Say, you ran the PageRank hadoop job for 10 iterations and the output is saved in pr10.txt. Extract the source_url_id and the pagerank scores from the file (first two columns). Then do a 'join' of this file with the map.txt file to generate a list of id<tab>pagerank_score<tab>url entries. You will no longer need the 'id' field, and hence, extract only the 2nd and 3rd columns, giving you pagerank_score<tab>url entries (score_uri.txt).

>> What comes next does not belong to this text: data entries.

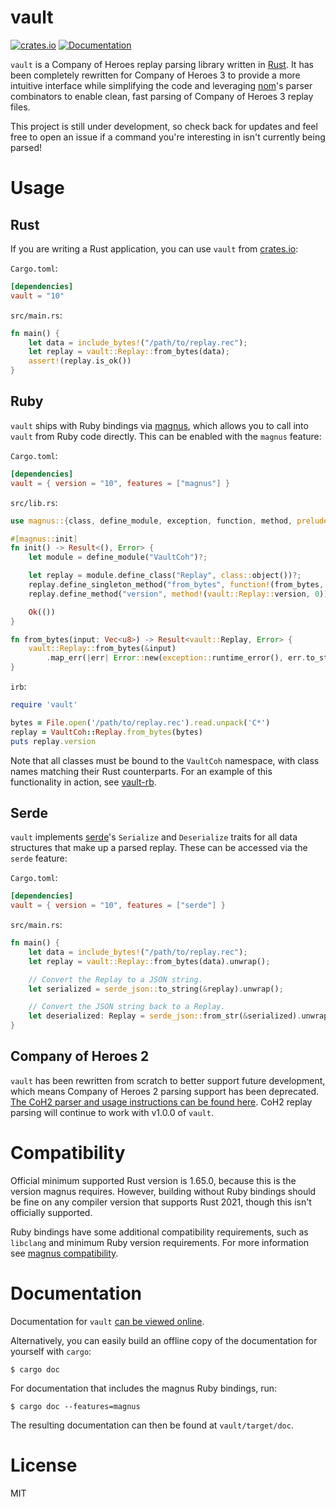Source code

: # vault

[![crates.io](https://img.shields.io/crates/v/vault.svg)](https://crates.io/crates/vault) [![Documentation](https://img.shields.io/badge/View-Documentation-blue.svg)](https://docs.rs/vault/10.0.0/vault/)

`vault` is a Company of Heroes replay parsing library written in [Rust](https://www.rust-lang.org/). It has been completely rewritten for Company of Heroes 3 to provide a more intuitive interface while simplifying the code and leveraging [nom](https://github.com/rust-bakery/nom)'s parser combinators to enable clean, fast parsing of Company of Heroes 3 replay files.

This project is still under development, so check back for updates and feel free to open an issue if a command you're interesting in isn't currently being parsed!

# Usage

## Rust

If you are writing a Rust application, you can use `vault` from [crates.io](https://crates.io/crates/vault):

`Cargo.toml`:

```toml
[dependencies]
vault = "10"
```

`src/main.rs`:

```rust
fn main() {
    let data = include_bytes!("/path/to/replay.rec");
    let replay = vault::Replay::from_bytes(data);
    assert!(replay.is_ok())
}
```

## Ruby

`vault` ships with Ruby bindings via [magnus](https://github.com/matsadler/magnus), which allows you to call into `vault` from Ruby code directly. This can be enabled with the `magnus` feature:

`Cargo.toml`:

```toml
[dependencies]
vault = { version = "10", features = ["magnus"] }
```

`src/lib.rs`:

```rust
use magnus::{class, define_module, exception, function, method, prelude::*, Error};

#[magnus::init]
fn init() -> Result<(), Error> {
    let module = define_module("VaultCoh")?;

    let replay = module.define_class("Replay", class::object())?;
    replay.define_singleton_method("from_bytes", function!(from_bytes, 1))?;
    replay.define_method("version", method!(vault::Replay::version, 0))?;

    Ok(())
}

fn from_bytes(input: Vec<u8>) -> Result<vault::Replay, Error> {
    vault::Replay::from_bytes(&input)
        .map_err(|err| Error::new(exception::runtime_error(), err.to_string()))
}
```

`irb`:

```ruby
require 'vault'

bytes = File.open('/path/to/replay.rec').read.unpack('C*')
replay = VaultCoh::Replay.from_bytes(bytes)
puts replay.version
```

Note that all classes must be bound to the `VaultCoh` namespace, with class names matching their Rust counterparts. For an example of this functionality in action, see [vault-rb](https://github.com/ryantaylor/vault-rb).

## Serde

`vault` implements [serde](https://serde.rs/)'s `Serialize` and `Deserialize` traits for all data structures that make up a parsed replay. These can be accessed via the `serde` feature:

`Cargo.toml`:

```toml
[dependencies]
vault = { version = "10", features = ["serde"] }
```

`src/main.rs`:

```rust
fn main() {
    let data = include_bytes!("/path/to/replay.rec");
    let replay = vault::Replay::from_bytes(data).unwrap();

    // Convert the Replay to a JSON string.
    let serialized = serde_json::to_string(&replay).unwrap();

    // Convert the JSON string back to a Replay.
    let deserialized: Replay = serde_json::from_str(&serialized).unwrap();
}
```

## Company of Heroes 2

`vault` has been rewritten from scratch to better support future development, which means Company of Heroes 2 parsing support has been deprecated. [The CoH2 parser and usage instructions can be found here](https://github.com/ryantaylor/vault/tree/v1.0.0). CoH2 replay parsing will continue to work with v1.0.0 of `vault`.

# Compatibility

Official minimum supported Rust version is 1.65.0, because this is the version magnus requires. However, building without Ruby bindings should be fine on any compiler version that supports Rust 2021, though this isn't officially supported.

Ruby bindings have some additional compatibility requirements, such as `libclang` and minimum Ruby version requirements. For more information see [magnus compatibility](https://github.com/matsadler/magnus#compatibility).

# Documentation

Documentation for `vault` [can be viewed online](https://docs.rs/vault/10.0.0/vault/).

Alternatively, you can easily build an offline copy of the documentation for yourself with `cargo`:

```
$ cargo doc
```

For documentation that includes the magnus Ruby bindings, run:

```
$ cargo doc --features=magnus
```

The resulting documentation can then be found at `vault/target/doc`.

# License

MIT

cat pr10.txt | cut -f1,2 | sort -n > pr.txt
join pr.txt map.txt | cut -f2,3 > score_uri.txt
More info on PageRank code:
A text file with lines of the following format:
fromUrl initialPRscore O:toUrl1,toUrl2,...
where O: identifies a comma separated list of toUrls.
A text file with lines of the following format:
fromUrl newPRscore O:toUrl1,toUrl2,...
The PageRank mapreduce job updates the PR score over one iteration. So, repeat execution of the job with the output of the previous stage as the input to the next stage for the desired number of iterations or till convergence.
Read in the fromUrl, PRscore and the toUrls
Compute outdegree (number of toUrls)
Compute share of PR score to each toUrl (PRScoreShare = PRScore/outdegree)
For each toUrl in toUrl1, toUrl2,...,
prvalue = 0
For each v in values:
If v begins with O:
prvalueString = prValue + toUrlString (concatenation)
The Heritrix2 crawl-ordering functionality requires integer precedence levels, where lower numbers are higher precedence. The PrecedenceLoader utility class can take a file of URI -> integer preset precedence values. So, these scores require additional transformation before they can be input to a future crawl.
Several ways of mapping scores to integer precedence levels are possible; let us assume we want the to break the URIs into quintiles, and map the top quintile to precedence '1', the next to '2', and so forth.